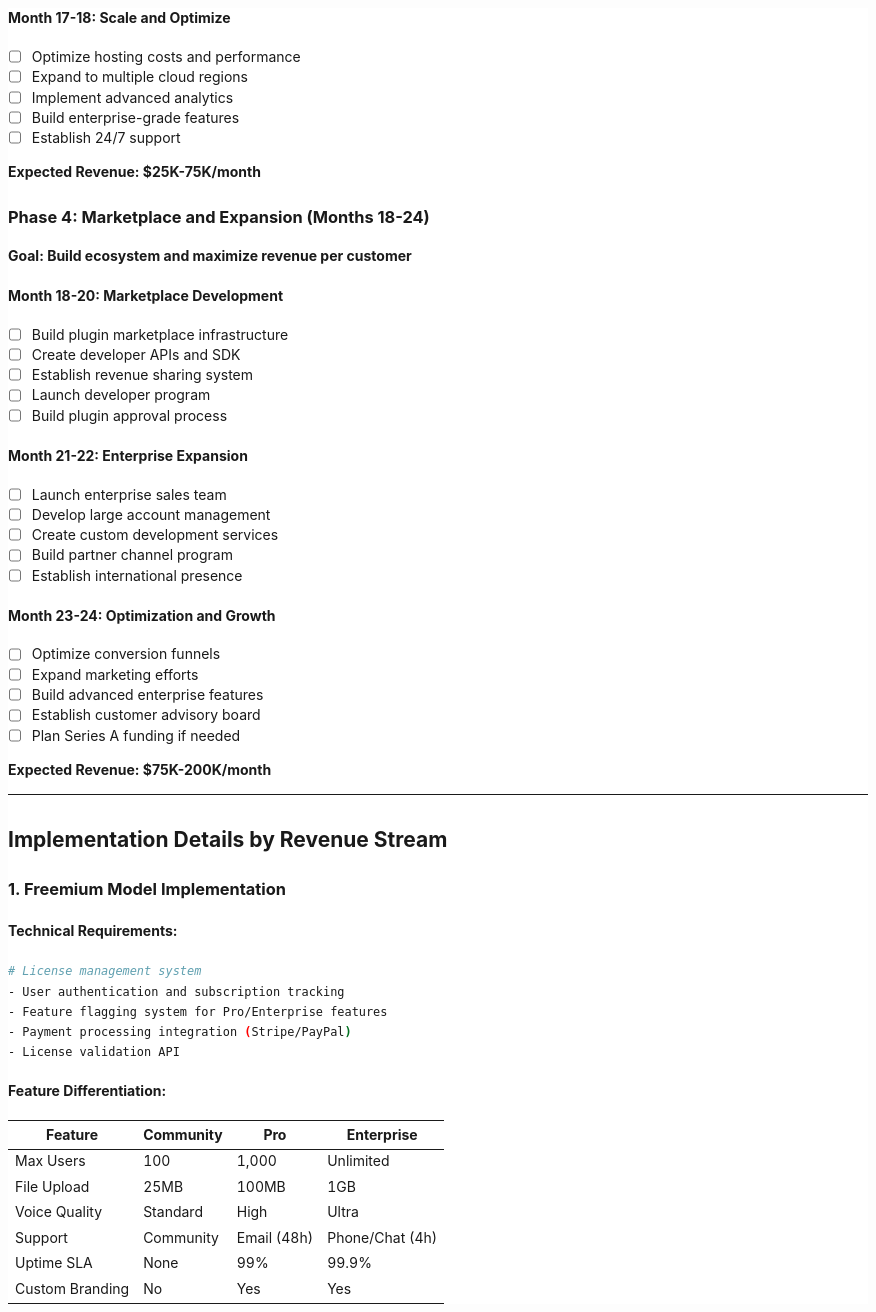 #### Month 17-18: Scale and Optimize
- [ ] Optimize hosting costs and performance
- [ ] Expand to multiple cloud regions
- [ ] Implement advanced analytics
- [ ] Build enterprise-grade features
- [ ] Establish 24/7 support

**Expected Revenue: $25K-75K/month**

### Phase 4: Marketplace and Expansion (Months 18-24)
**Goal: Build ecosystem and maximize revenue per customer**

#### Month 18-20: Marketplace Development
- [ ] Build plugin marketplace infrastructure
- [ ] Create developer APIs and SDK
- [ ] Establish revenue sharing system
- [ ] Launch developer program
- [ ] Build plugin approval process

#### Month 21-22: Enterprise Expansion
- [ ] Launch enterprise sales team
- [ ] Develop large account management
- [ ] Create custom development services
- [ ] Build partner channel program
- [ ] Establish international presence

#### Month 23-24: Optimization and Growth
- [ ] Optimize conversion funnels
- [ ] Expand marketing efforts
- [ ] Build advanced enterprise features
- [ ] Establish customer advisory board
- [ ] Plan Series A funding if needed

**Expected Revenue: $75K-200K/month**

---

## Implementation Details by Revenue Stream

### 1. Freemium Model Implementation

#### Technical Requirements:
```bash
# License management system
- User authentication and subscription tracking
- Feature flagging system for Pro/Enterprise features
- Payment processing integration (Stripe/PayPal)
- License validation API
```

#### Feature Differentiation:
| Feature | Community | Pro | Enterprise |
|---------|-----------|-----|------------|
| Max Users | 100 | 1,000 | Unlimited |
| File Upload | 25MB | 100MB | 1GB |
| Voice Quality | Standard | High | Ultra |
| Support | Community | Email (48h) | Phone/Chat (4h) |
| Uptime SLA | None | 99% | 99.9% |
| Custom Branding | No | Yes | Yes |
= = = = = = =
**Your objective:**
Single out each line of the records above with the string "developer" in it, and copy it.

**Result of this exercise:**
- [ ] Create developer APIs and SDK
- [ ] Launch developer program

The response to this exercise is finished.